About this task ▸
For the data below, give the number of lines containing "MínimoToroide" and nothing more.

*** Opening Listed entries ***

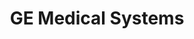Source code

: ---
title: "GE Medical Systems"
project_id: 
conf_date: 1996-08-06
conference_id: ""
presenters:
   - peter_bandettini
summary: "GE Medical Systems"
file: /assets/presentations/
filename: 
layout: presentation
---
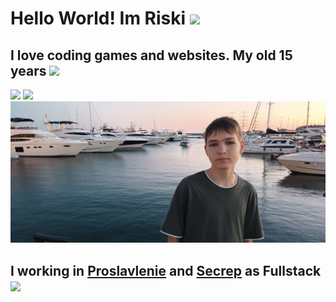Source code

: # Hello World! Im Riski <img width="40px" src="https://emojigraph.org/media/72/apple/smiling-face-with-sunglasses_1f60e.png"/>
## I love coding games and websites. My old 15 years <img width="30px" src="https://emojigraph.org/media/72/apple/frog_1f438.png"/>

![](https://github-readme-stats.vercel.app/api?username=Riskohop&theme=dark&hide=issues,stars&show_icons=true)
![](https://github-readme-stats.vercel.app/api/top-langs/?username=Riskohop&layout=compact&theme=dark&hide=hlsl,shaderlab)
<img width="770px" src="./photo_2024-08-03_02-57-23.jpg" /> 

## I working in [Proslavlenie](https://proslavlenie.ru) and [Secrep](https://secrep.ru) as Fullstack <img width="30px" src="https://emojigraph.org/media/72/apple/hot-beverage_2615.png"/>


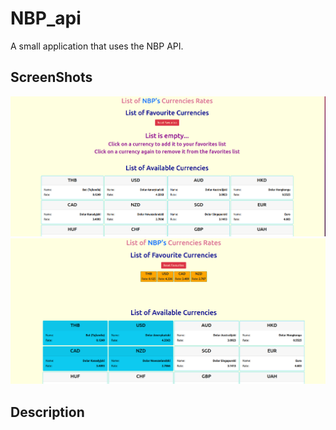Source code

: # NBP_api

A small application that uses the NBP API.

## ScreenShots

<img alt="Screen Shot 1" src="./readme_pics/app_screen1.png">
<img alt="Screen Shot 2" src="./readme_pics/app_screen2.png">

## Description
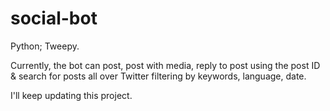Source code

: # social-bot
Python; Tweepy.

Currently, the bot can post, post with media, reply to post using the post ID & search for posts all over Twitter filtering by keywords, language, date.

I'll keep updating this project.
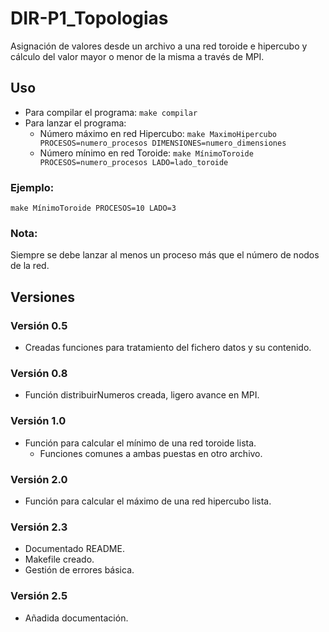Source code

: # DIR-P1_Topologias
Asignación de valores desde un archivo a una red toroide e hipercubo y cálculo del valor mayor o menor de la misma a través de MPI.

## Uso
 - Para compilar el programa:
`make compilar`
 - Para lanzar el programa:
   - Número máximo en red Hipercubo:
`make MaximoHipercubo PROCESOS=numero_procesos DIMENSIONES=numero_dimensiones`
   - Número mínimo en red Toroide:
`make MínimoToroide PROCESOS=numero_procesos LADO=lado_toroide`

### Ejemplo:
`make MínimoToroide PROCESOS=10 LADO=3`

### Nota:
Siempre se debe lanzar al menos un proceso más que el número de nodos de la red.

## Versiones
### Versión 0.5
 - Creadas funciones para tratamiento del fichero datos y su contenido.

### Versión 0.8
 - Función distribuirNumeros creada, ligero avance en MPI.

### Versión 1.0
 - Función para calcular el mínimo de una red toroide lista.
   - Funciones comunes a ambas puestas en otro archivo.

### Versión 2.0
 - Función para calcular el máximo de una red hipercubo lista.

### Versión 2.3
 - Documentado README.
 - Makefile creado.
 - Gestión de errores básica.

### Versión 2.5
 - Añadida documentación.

*** Closing Listed entries ***

Result ▸
2